In der Altparteienclique war der FDP die Aufgabe zugeteilt, mittels pointiert nichtlinkem Gerede der AfD die Wähler wegzufischen. Dieser Plan ist voll und ganz aufgegangen. Wie sagte einst Franz Josef Strauß: Die Charakterlosigkeit der FDP ist die zuverlässigste politische Konstante. Ob aber die heutige CSU frei ist von dieser Art Charakterlosigkeit, muß sich noch zeigen!
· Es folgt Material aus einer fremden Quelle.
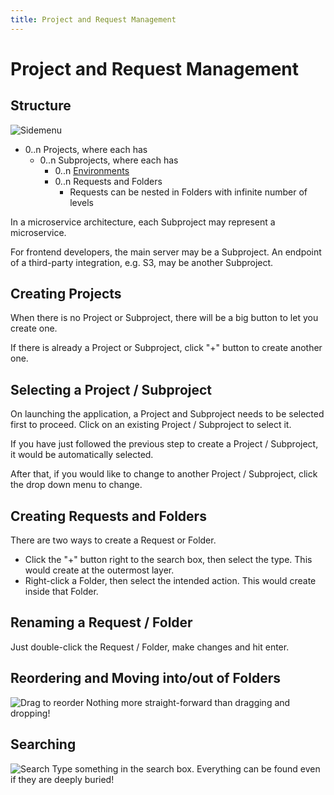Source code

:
 ```yaml
---
title: Project and Request Management
---
```


# Project and Request Management

## Structure
![Sidemenu](../sidemenu.png)

- 0..n Projects, where each has
  - 0..n Subprojects, where each has
    - 0..n [Environments](environments)
    - 0..n Requests and Folders
      - Requests can be nested in Folders with infinite number of levels

In a microservice architecture, each Subproject may represent a microservice.

For frontend developers, the main server may be a Subproject. An endpoint of a third-party integration, e.g. S3, may be
another Subproject.

## Creating Projects
When there is no Project or Subproject, there will be a big button to let you create one.

If there is already a Project or Subproject, click "+" button to create another one.

## Selecting a Project / Subproject
On launching the application, a Project and Subproject needs to be selected first to proceed. Click on an existing
Project / Subproject to select it.

If you have just followed the previous step to create a Project / Subproject, it would be automatically selected.

After that, if you would like to change to another Project / Subproject, click the drop down menu to change.

## Creating Requests and Folders
There are two ways to create a Request or Folder.
- Click the "+" button right to the search box, then select the type. This would create at the outermost layer.
- Right-click a Folder, then select the intended action. This would create inside that Folder.

## Renaming a Request / Folder
Just double-click the Request / Folder, make changes and hit enter.

## Reordering and Moving into/out of Folders
![Drag to reorder](../drag-to-reorder.gif)
Nothing more straight-forward than dragging and dropping!

## Searching
![Search](../search.gif)
Type something in the search box. Everything can be found even if they are deeply buried!
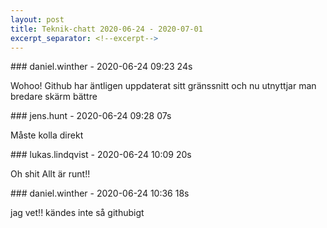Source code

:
 ```yaml
---
layout: post
title: Teknik-chatt 2020-06-24 - 2020-07-01
excerpt_separator: <!--excerpt-->
---
```

<section class="message" markdown="1">
### daniel.winther - 2020-06-24 09:23 24s

Wohoo! Github har äntligen uppdaterat sitt gränssnitt och nu utnyttjar man bredare skärm bättre
</section>
<section class="message" markdown="1">
### jens.hunt - 2020-06-24 09:28 07s

Måste kolla direkt
</section>
<section class="message" markdown="1">
### lukas.lindqvist - 2020-06-24 10:09 20s

Oh shit
Allt är runt!!
</section>
<section class="message" markdown="1">
### daniel.winther - 2020-06-24 10:36 18s

jag vet!! kändes inte så githubigt

<!--excerpt-->
</section>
Andreas Rudolph / 15.11.2017

Unsere Politiker sind alle Söldner. Für hoch dotierte Pöstchen verkaufen sie alles und jeden. Nicht dass ich überrascht wäre.

Torsten Boysen / 15.11.2017

Die FDP hat ihr eigenes politische Todesurteil unterschrieben. Am dreistesten die Täuschung einen Untersuchungsausschuss gegen Merkel einsetzen zu wollen. Ich habe nichts anderes erwartet.

B.Rilling / 15.11.2017

Gebt der FDP vier Jahre in Jamaika, dann sind sie wieder weg vom Fenster. Das ist keine verantwortungsvolle Politik, was Lindner und Freunde betreiben. Sie wollten nur wieder an die Fleischtöpfe der Macht. Sonst wären sie jubelnd, ohne Wenn und Aber in die Opposition gegangen. Diese Partei ist genau, wie die Grünen in unserer Parteienlandschaft absolut nicht mehr notwendig!